XIX DOMENICA DEL TEMPO ORDINARIO – 11 Agosto 2024

Dal Vangelo secondo Giovanni Gv 6, 41-51

Questa terza tappa in compagnia di Giovanni si apre col dubbio, la mormorazione: come è possibile che chi è figlio di Giuseppe, lo conosciamo tutti, no?, possa affermare di essere “disceso dal cielo”? Come se la piena umanità di Gesù, il suo essersi assunto in tutto e per tutto la nostra condizione, condizione che mostra tutta la sua fragilità, fosse in contraddizione con la sua divinità e non ne fosse, invece, autentica trasparenza e rivelazione. È questo un motivo costante che ritorna nei vangeli: l’umanità di Gesù, la sua “normalità”, appaiono come un ostacolo al riconoscimento del suo essere figlio di Dio. Il dubbio è comprensibile: razionalmente è impossibile vedere Dio in un uomo. Ma anche in ciò è possibile scorgere lo “scandalo” del cristianesimo, il suo essere agli antipodi della “sapienza” umana. Il gesto compiuto da Gesù, moltiplicare ed offrire gratuitamente del pane a persone affamate, non è colto della gente come segno. Segno, in Giovanni è tutta l’opera del Nazareno, tutta la sua vita. Segno che rimane enigmatico fino a che lo Spirito del Risorto non ne rivela pienamente il senso. Quando diciamo che è necessario far incontrare il vangelo e la vita, la fede e la vita, non facciamo altro che accogliere quella che è la radicale dinamica del cristianesimo: Gesù è per la vita, la vita del mondo. Non un’altra vita, bensì questa che viviamo; non un altro mondo, bensì questo in cui viviamo, con le sue contraddizioni, le sue bellezze e bruttezze, i semplici gesti d’amore e le tremende esplosioni di odio.

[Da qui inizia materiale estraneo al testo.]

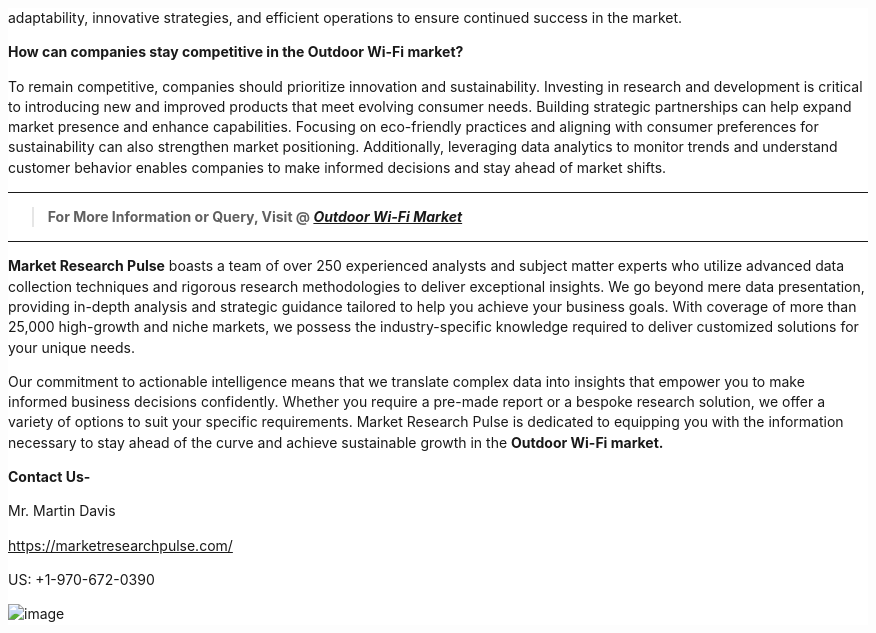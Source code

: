 adaptability, innovative strategies, and efficient operations to ensure continued success in the market.</p><p><strong>How can companies stay competitive in the Outdoor Wi-Fi market?</strong></p><p>To remain competitive, companies should prioritize innovation and sustainability. Investing in research and development is critical to introducing new and improved products that meet evolving consumer needs. Building strategic partnerships can help expand market presence and enhance capabilities. Focusing on eco-friendly practices and aligning with consumer preferences for sustainability can also strengthen market positioning. Additionally, leveraging data analytics to monitor trends and understand customer behavior enables companies to make informed decisions and stay ahead of market shifts.</p><hr /><blockquote><p><strong>For More Information or Query, Visit @&nbsp;<em><a href="https://marketresearchpulse.com/report/20287/outdoor-wi-fi-market?utm_source=Linkedin&utm_medium=019">Outdoor Wi-Fi Market</a></em></strong></p></blockquote><hr /><p><strong>Market Research Pulse</strong> boasts a team of over 250 experienced analysts and subject matter experts who utilize advanced data collection techniques and rigorous research methodologies to deliver exceptional insights. We go beyond mere data presentation, providing in-depth analysis and strategic guidance tailored to help you achieve your business goals. With coverage of more than 25,000 high-growth and niche markets, we possess the industry-specific knowledge required to deliver customized solutions for your unique needs.</p><p>Our commitment to actionable intelligence means that we translate complex data into insights that empower you to make informed business decisions confidently. Whether you require a pre-made report or a bespoke research solution, we offer a variety of options to suit your specific requirements. Market Research Pulse is dedicated to equipping you with the information necessary to stay ahead of the curve and achieve sustainable growth in the <strong>Outdoor Wi-Fi market.</strong></p><p><strong>Contact Us-</strong></p><p>Mr. Martin Davis</p><p>https://marketresearchpulse.com/</p><p>US: +1-970-672-0390</p>
![image](https://github.com/user-attachments/assets/7f559982-e14f-47b3-8d28-c193eb4415a8)
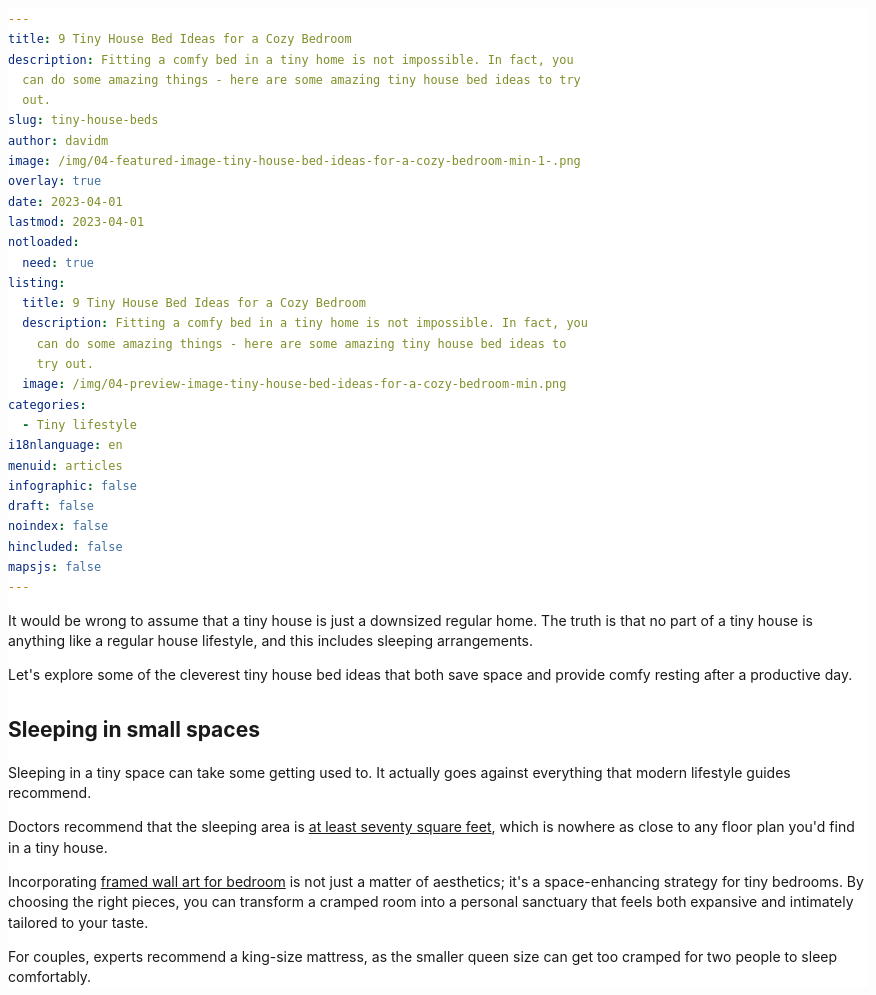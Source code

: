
 ```yaml
---
title: 9 Tiny House Bed Ideas for a Cozy Bedroom
description: Fitting a comfy bed in a tiny home is not impossible. In fact, you
  can do some amazing things - here are some amazing tiny house bed ideas to try
  out.
slug: tiny-house-beds
author: davidm
image: /img/04-featured-image-tiny-house-bed-ideas-for-a-cozy-bedroom-min-1-.png
overlay: true
date: 2023-04-01
lastmod: 2023-04-01
notloaded:
  need: true
listing:
  title: 9 Tiny House Bed Ideas for a Cozy Bedroom
  description: Fitting a comfy bed in a tiny home is not impossible. In fact, you
    can do some amazing things - here are some amazing tiny house bed ideas to
    try out.
  image: /img/04-preview-image-tiny-house-bed-ideas-for-a-cozy-bedroom-min.png
categories:
  - Tiny lifestyle
i18nlanguage: en
menuid: articles
infographic: false
draft: false
noindex: false
hincluded: false
mapsjs: false
---
```

It would be wrong to assume that a tiny house is just a downsized regular home. The truth is that no part of a tiny house is anything like a regular house lifestyle, and this includes sleeping arrangements. 

Let's explore some of the cleverest tiny house bed ideas that both save space and provide comfy resting after a productive day.

## Sleeping in small spaces

Sleeping in a tiny space can take some getting used to. It actually goes against everything that modern lifestyle guides recommend. 

Doctors recommend that the sleeping area is [at least seventy square feet](https://restonic.com/blog/bedroom-size-sleep-3409), which is nowhere as close to any floor plan you'd find in a tiny house. 

Incorporating [framed wall art for bedroom](https://artbymaudsch.com/collections/bedroom) is not just a matter of aesthetics; it's a space-enhancing strategy for tiny bedrooms. By choosing the right pieces, you can transform a cramped room into a personal sanctuary that feels both expansive and intimately tailored to your taste.

For couples, experts recommend a king-size mattress, as the smaller queen size can get too cramped for two people to sleep comfortably. 
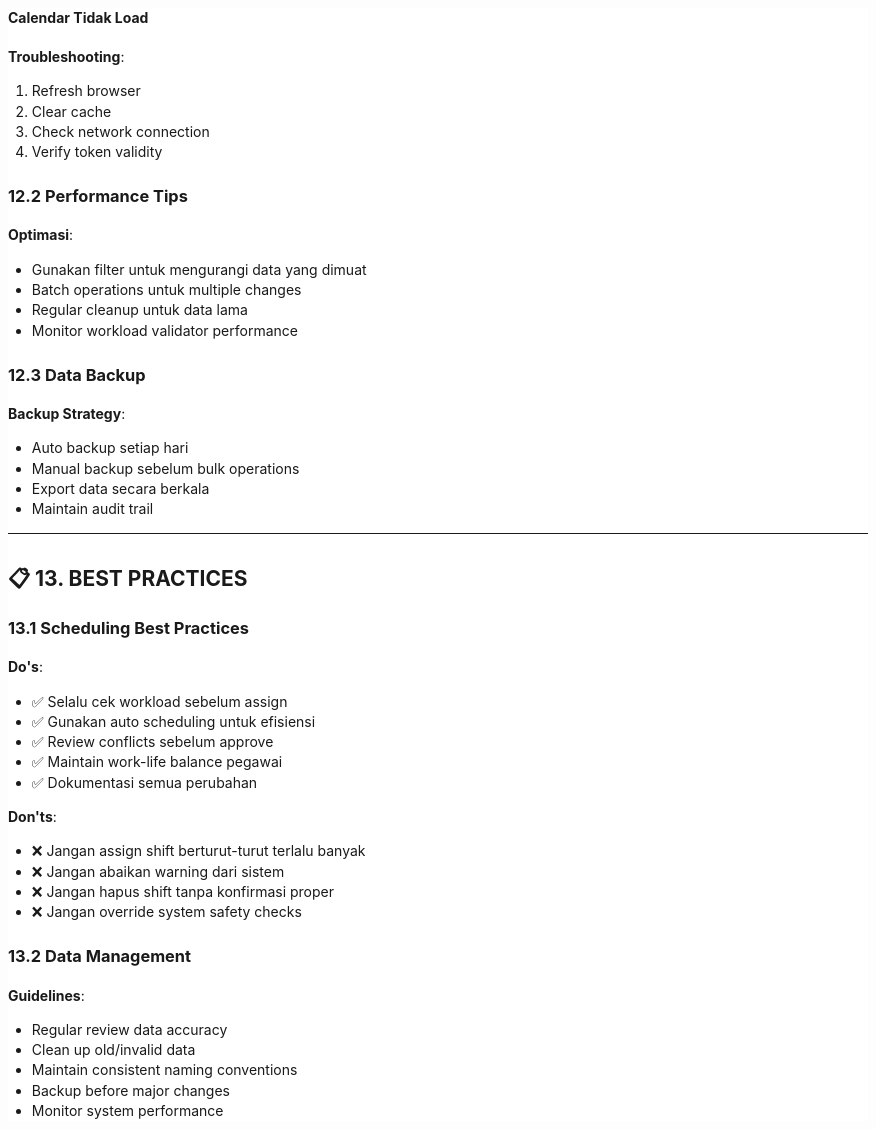 #### **Calendar Tidak Load**

**Troubleshooting**:

1. Refresh browser
2. Clear cache
3. Check network connection
4. Verify token validity

### 12.2 Performance Tips

**Optimasi**:

- Gunakan filter untuk mengurangi data yang dimuat
- Batch operations untuk multiple changes
- Regular cleanup untuk data lama
- Monitor workload validator performance

### 12.3 Data Backup

**Backup Strategy**:

- Auto backup setiap hari
- Manual backup sebelum bulk operations
- Export data secara berkala
- Maintain audit trail

---

## 📋 13. BEST PRACTICES

### 13.1 Scheduling Best Practices

**Do's**:

- ✅ Selalu cek workload sebelum assign
- ✅ Gunakan auto scheduling untuk efisiensi
- ✅ Review conflicts sebelum approve
- ✅ Maintain work-life balance pegawai
- ✅ Dokumentasi semua perubahan

**Don'ts**:

- ❌ Jangan assign shift berturut-turut terlalu banyak
- ❌ Jangan abaikan warning dari sistem
- ❌ Jangan hapus shift tanpa konfirmasi proper
- ❌ Jangan override system safety checks

### 13.2 Data Management

**Guidelines**:

- Regular review data accuracy
- Clean up old/invalid data
- Maintain consistent naming conventions
- Backup before major changes
- Monitor system performance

La nostra vita è tante volte in affanno, spesso affamata, troppe volte forse alla rincorsa di cibi che non sfamano. Gesù di Nazaret è il pane della nostra vita, il suo nutrimento, il suo senso; la sua promessa di autenticità e di pienezza. Lasciamoci ancora sorprendere: sì, proprio lui, il figlio di Giuseppe, che per trent’anni ha condiviso la vita di tutti, che per tre anni ha percorso le strade di Palestina, è il pane della vita, della nostra vita; è pane per la vita del mondo, del nostro mondo. C’è in questa fede una consolazione grande che dovrebbe tattenerci del cadere nella disperazione dei momenti bui. Chi crede “ha la vita eterna”, ha cioè la vita piena, la vita pienamente felice. Non c’è nulla da fare, c’è solo da credere, cioè fidarsi senza riserve.